One of the bill’s chief Republican sponsors, Sen. John Cornyn of Texas, said in a statement the measure will give Ukraine “the upper hand against Russia, and I’m glad America could act as the arsenal of democracy for this critical partner.” Other measures, including efforts to cut off Russian oil imports to the U.S. and calls to investigate Putin for war crimes, have also gained widespread support, though some lawmakers have pushed Biden to do even more.
“While President Putin and the Russian people celebrated Victory Day today, we’re seeing Russian forces commit war crimes and atrocities in Ukraine, as they engage in a brutal war that is causing so much suffering and needless destruction,” said White House press secretary Jen Psaki. She said Putin was “perverting” history to attempt to “justify his unprovoked and unjustified war.” Biden acknowledged his request for more in military and humanitarian aid for Ukraine would have to be separated from money he also sought from Congress to address the COVID-19 crisis at home.

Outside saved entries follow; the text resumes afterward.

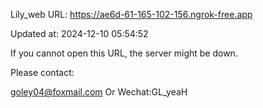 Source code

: Lily_web URL: https://ae6d-61-165-102-156.ngrok-free.app

Updated at: 2024-12-10 05:54:52

If you cannot open this URL, the server might be down.

Please contact: 

goley04@foxmail.com Or Wechat:GL_yeaH
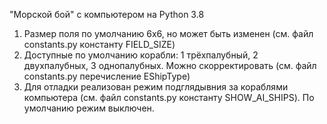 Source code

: "Морской бой" с компьютером на Python 3.8

1) Размер поля по умолчанию 6x6, но может быть изменен (см. файл constants.py константу FIELD_SIZE)
2) Доступные по умолчанию корабли: 1 трёхпалубный, 2 двухпалубных, 3 однопалубных. Можно скорректировать (см. файл constants.py перечисление EShipType)
3) Для отладки реализован режим подглядывния за кораблями компьютера (см. файл constants.py константу SHOW_AI_SHIPS). По умолчанию режим выключен.

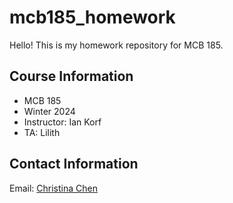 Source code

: # mcb185_homework

Hello! This is my homework repository for MCB 185.

## Course Information

- MCB 185
- Winter 2024
- Instructor: Ian Korf
- TA: Lilith 

## Contact Information

Email: [Christina Chen](omqchen@ucdavis.edu)

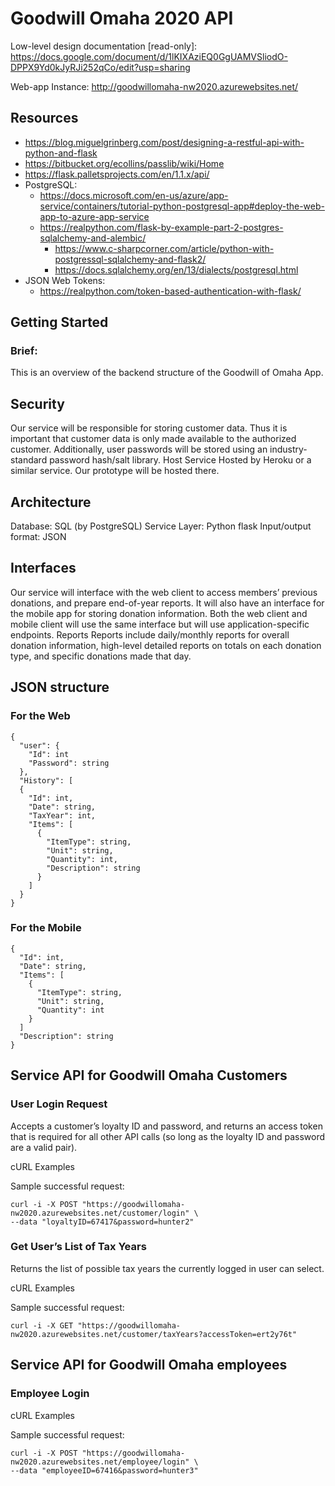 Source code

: # Goodwill Omaha 2020 API

Low-level design documentation [read-only]: https://docs.google.com/document/d/1lKIXAziEQ0GgUAMVSliodO-DPPX9Yd0kJyRJi252qCo/edit?usp=sharing

Web-app Instance: http://goodwillomaha-nw2020.azurewebsites.net/

## Resources
- https://blog.miguelgrinberg.com/post/designing-a-restful-api-with-python-and-flask
- https://bitbucket.org/ecollins/passlib/wiki/Home
- https://flask.palletsprojects.com/en/1.1.x/api/
- PostgreSQL:
  - https://docs.microsoft.com/en-us/azure/app-service/containers/tutorial-python-postgresql-app#deploy-the-web-app-to-azure-app-service
  - https://realpython.com/flask-by-example-part-2-postgres-sqlalchemy-and-alembic/
	- https://www.c-sharpcorner.com/article/python-with-postgressql-sqlalchemy-and-flask2/
	- https://docs.sqlalchemy.org/en/13/dialects/postgresql.html
- JSON Web Tokens:
  - https://realpython.com/token-based-authentication-with-flask/

## Getting Started

### Brief:
This is an overview of the backend structure of the Goodwill of Omaha App.

## Security
Our service will be responsible for storing customer data. Thus it is important that customer data is only made available to the authorized customer. Additionally, user passwords will be stored using an industry-standard password hash/salt library.
Host Service
Hosted by Heroku or a similar service. Our prototype will be hosted there.

## Architecture
Database: SQL (by PostgreSQL)
Service Layer: Python flask
Input/output format: JSON

## Interfaces
Our service will interface with the web client to access members’ previous donations, and prepare end-of-year reports. It will also have an interface for the mobile app for storing donation information. Both the web client and mobile client will use the same interface but will use application-specific endpoints.
Reports
Reports include daily/monthly reports for overall donation information, high-level detailed reports on totals on each donation type, and specific donations made that day.

## JSON structure

### For the Web
    {
      "user": {
        "Id": int
        "Password": string
      },
      "History": [
      {
        "Id": int,
        "Date": string,
        "TaxYear": int,
        "Items": [
          {
            "ItemType": string,
            "Unit": string,
            "Quantity": int,
            "Description": string
          }
        ]
      }
    }

### For the Mobile
    {
      "Id": int,
      "Date": string,
      "Items": [
        {
          "ItemType": string,
          "Unit": string,
          "Quantity": int
        }
      ]
      "Description": string
    }

## Service API for Goodwill Omaha Customers

### User Login Request
Accepts a customer’s loyalty ID and password, and returns an access token that is required for all other API calls (so long as the loyalty ID and password are a valid pair).

cURL Examples

Sample successful request:

    curl -i -X POST "https://goodwillomaha-nw2020.azurewebsites.net/customer/login" \
    --data "loyaltyID=67417&password=hunter2"

### Get User’s List of Tax Years
Returns the list of possible tax years the currently logged in user can select.

cURL Examples

Sample successful request:

    curl -i -X GET "https://goodwillomaha-nw2020.azurewebsites.net/customer/taxYears?accessToken=ert2y76t"

## Service API for Goodwill Omaha employees

### Employee Login
cURL Examples

Sample successful request:

    curl -i -X POST "https://goodwillomaha-nw2020.azurewebsites.net/employee/login" \
    --data "employeeID=67416&password=hunter3"
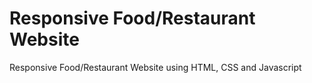 # Responsive Food/Restaurant Website
Responsive Food/Restaurant Website using HTML, CSS and Javascript 
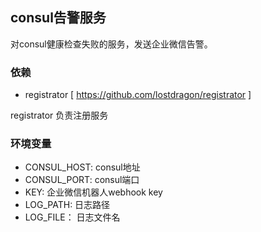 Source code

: ## consul告警服务
对consul健康检查失败的服务，发送企业微信告警。

### 依赖

- registrator [ https://github.com/lostdragon/registrator ]

registrator 负责注册服务

### 环境变量

- CONSUL_HOST: consul地址                           
- CONSUL_PORT: consul端口                                 
- KEY: 企业微信机器人webhook key                              
- LOG_PATH: 日志路径                                       
- LOG_FILE： 日志文件名      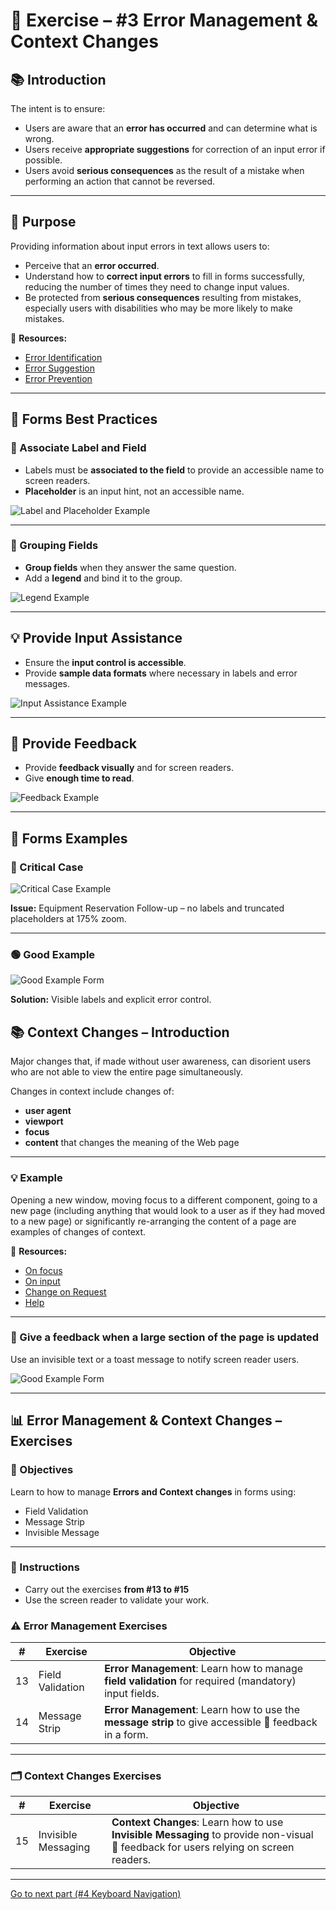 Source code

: # 📝 Exercise – #3 Error Management & Context Changes

## 📚 Introduction

The intent is to ensure:

- Users are aware that an **error has occurred** and can determine what is wrong.
- Users receive **appropriate suggestions** for correction of an input error if possible.
- Users avoid **serious consequences** as the result of a mistake when performing an action that cannot be reversed.

---

## 🎯 Purpose

Providing information about input errors in text allows users to:

- Perceive that an **error occurred**.
- Understand how to **correct input errors** to fill in forms successfully, reducing the number of times they need to change input values.
- Be protected from **serious consequences** resulting from mistakes, especially users with disabilities who may be more likely to make mistakes.

🔗 **Resources:**
- [Error Identification](https://www.w3.org/WAI/WCAG21/Techniques/general/G83)
- [Error Suggestion](https://www.w3.org/WAI/WCAG21/Techniques/general/G84)
- [Error Prevention](https://www.w3.org/WAI/WCAG21/Techniques/general/G98)

---

## 📝 Forms Best Practices

### 🔹 Associate Label and Field

- Labels must be **associated to the field** to provide an accessible name to screen readers.
- **Placeholder** is an input hint, not an accessible name.

![Label and Placeholder Example](./images/input_label_placeholder.png)

---

### 🔹 Grouping Fields

- **Group fields** when they answer the same question.
- Add a **legend** and bind it to the group.

![Legend Example](./images/legend_label_example.png)

---

## 💡 Provide Input Assistance

- Ensure the **input control is accessible**.
- Provide **sample data formats** where necessary in labels and error messages.

![Input Assistance Example](./images/error_required_field.png)

---

## 💬 Provide Feedback

- Provide **feedback visually** and for screen readers.
- Give **enough time to read**.

![Feedback Example](./images/product_saved_message.png)

---

## 📝 Forms Examples

### 🔴 Critical Case

![Critical Case Example](./images/forms_critical_case.png)

**Issue:** Equipment Reservation Follow-up – no labels and truncated placeholders at 175% zoom.

---

### 🟢 Good Example

![Good Example Form](./images/forms_good_example.png)

**Solution:** Visible labels and explicit error control.

## 📚 Context Changes – Introduction

Major changes that, if made without user awareness, can disorient users who are not able to view the entire page simultaneously.

Changes in context include changes of:

- **user agent**
- **viewport**
- **focus**
- **content** that changes the meaning of the Web page

---

### 💡 Example

Opening a new window, moving focus to a different component, going to a new page (including anything that would look to a user as if they had moved to a new page) or significantly re-arranging the content of a page are examples of changes of context.

🔗 **Resources:**
- [On focus](https://www.w3.org/WAI/WCAG21/Understanding/on-focus.html)
- [On input](https://www.w3.org/WAI/WCAG21/Understanding/on-input.html)
- [Change on Request](https://www.w3.org/WAI/WCAG21/Understanding/change-on-request.html)
- [Help](https://www.w3.org/WAI/WCAG21/Understanding/help.html)

---

### 📝 Give a feedback when a large section of the page is updated
Use an invisible text or a toast message to notify screen reader users.

![Good Example Form](./images/feedback_table.png)


---

## 📊 Error Management & Context Changes – Exercises

### 🎯 Objectives

Learn to how to manage **Errors and Context changes** in forms using:


- Field Validation
- Message Strip
- Invisible Message

---

### 📝 Instructions
- Carry out the exercises **from #13 to #15**
- Use the screen reader to validate your work.

### ⚠️ Error Management Exercises
| # | Exercise | Objective |
|---|----------|-----------|
| 13 | Field Validation | **Error Management**: Learn how to manage **field validation** for required (mandatory) input fields. |
| 14 | Message Strip | **Error Management**: Learn how to use the **message strip** to give accessible 💬 feedback in a form. |

---

### 🗂️ Context Changes Exercises

| # | Exercise | Objective |
|---|----------|-----------|
| 15 | Invisible Messaging | **Context Changes**: Learn how to use **Invisible Messaging** to provide non-visual 💬 feedback for users relying on screen readers. |


---

[Go to next part (#4 Keyboard Navigation)](keyboard_navigation.md) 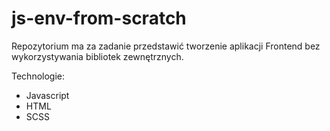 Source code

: # js-env-from-scratch

Repozytorium ma za zadanie przedstawić tworzenie aplikacji Frontend bez wykorzystywania bibliotek zewnętrznych. 

Technologie:
- Javascript
- HTML
- SCSS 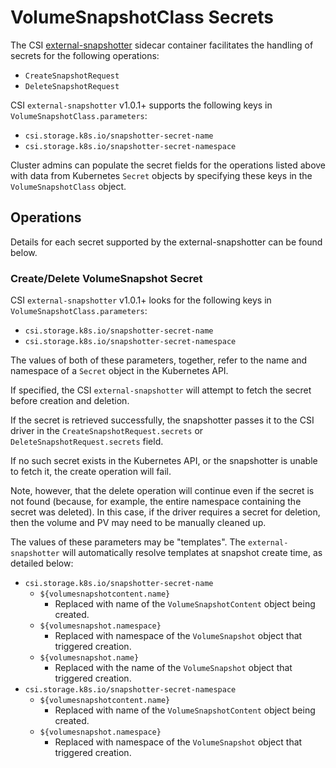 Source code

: # VolumeSnapshotClass Secrets

The CSI [external-snapshotter](external-snapshotter.md) sidecar container facilitates the handling of secrets for the following operations:

* `CreateSnapshotRequest`
* `DeleteSnapshotRequest`

CSI `external-snapshotter` v1.0.1+ supports the following keys in `VolumeSnapshotClass.parameters`:

* `csi.storage.k8s.io/snapshotter-secret-name`
* `csi.storage.k8s.io/snapshotter-secret-namespace`

Cluster admins can populate the secret fields for the operations listed above with data from Kubernetes `Secret` objects by specifying these keys in the `VolumeSnapshotClass` object.

## Operations

Details for each secret supported by the external-snapshotter can be found below.

### Create/Delete VolumeSnapshot Secret

CSI `external-snapshotter` v1.0.1+ looks for the following keys in `VolumeSnapshotClass.parameters`:

* `csi.storage.k8s.io/snapshotter-secret-name`
* `csi.storage.k8s.io/snapshotter-secret-namespace`

The values of both of these parameters, together, refer to the name and namespace of a `Secret` object in the Kubernetes API.

If specified, the CSI `external-snapshotter` will attempt to fetch the secret before creation and deletion.

If the secret is retrieved successfully, the snapshotter passes it to the CSI driver in the `CreateSnapshotRequest.secrets` or `DeleteSnapshotRequest.secrets` field.

If no such secret exists in the Kubernetes API, or the snapshotter is unable to fetch it, the create operation will fail.

Note, however, that the delete operation will continue even if the secret is not found (because, for example, the entire namespace containing the secret was deleted). In this case, if the driver requires a secret for deletion, then the volume and PV may need to be manually cleaned up.

The values of these parameters may be "templates". The `external-snapshotter` will automatically resolve templates at snapshot create time, as detailed below:

* `csi.storage.k8s.io/snapshotter-secret-name`
  * `${volumesnapshotcontent.name}`
    * Replaced with name of the `VolumeSnapshotContent` object being created.
  * `${volumesnapshot.namespace}`
    * Replaced with namespace of the `VolumeSnapshot` object that triggered creation.
  * `${volumesnapshot.name}`
    * Replaced with the name of the `VolumeSnapshot` object that triggered creation.
* `csi.storage.k8s.io/snapshotter-secret-namespace`
  * `${volumesnapshotcontent.name}`
    * Replaced with name of the `VolumeSnapshotContent` object being created.
  * `${volumesnapshot.namespace}`
    * Replaced with namespace of the `VolumeSnapshot` object that triggered creation.
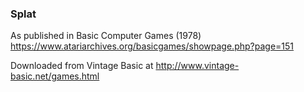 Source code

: ### Splat

As published in Basic Computer Games (1978)
https://www.atariarchives.org/basicgames/showpage.php?page=151

Downloaded from Vintage Basic at
http://www.vintage-basic.net/games.html
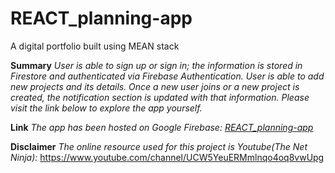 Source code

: # REACT_planning-app
A digital portfolio built using MEAN stack

**Summary**
*User is able to sign up or sign in; the information is stored in Firestore and authenticated via Firebase Authentication. User is able to add new projects and its details. Once a new user joins or a new project is created, the notification section is updated with that information. Please visit the link below to explore the app yourself.*

**Link**
*The app has been hosted on Google Firebase: [REACT_planning-app](https://planning-app-e53af-563d2.firebaseapp.com/signin)*

**Disclaimer**
*The online resource used for this project is Youtube(The Net Ninja):* https://www.youtube.com/channel/UCW5YeuERMmlnqo4oq8vwUpg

Decoupling the two funding requests would be a setback for the president’s push for more COVID-19 spending, but a nod to the political reality of the Congress. Republicans in Congress are resisting spending more money at home as the pandemic crisis shifts to a new phase, and Biden did not want to delay money for Ukraine by trying to debate the issue further. Biden said he was told by congressional leaders in both parties that keeping the two spending packages linked would slow down action.
“We cannot afford delay in this vital war effort,” Biden said in the statement. “Hence, I am prepared to accept that these two measures move separately, so that the Ukrainian aid bill can get to my desk right away.” As the now bolstered Ukraine package makes its way through the House and Senate, with votes possible soon, lawmakers are showing no signs of flinching. Countless lawmakers have made weekend excursions to the region to see firsthand the devastation of the war on Ukraine and surrounding countries, as more than 5 million refugees flee the country.
Rather than fight the spending overseas, as had been an increasingly popular viewpoint during the Trump era, some lawmakers in both parties want to boost the amount of U.S. aid being sent to Ukraine.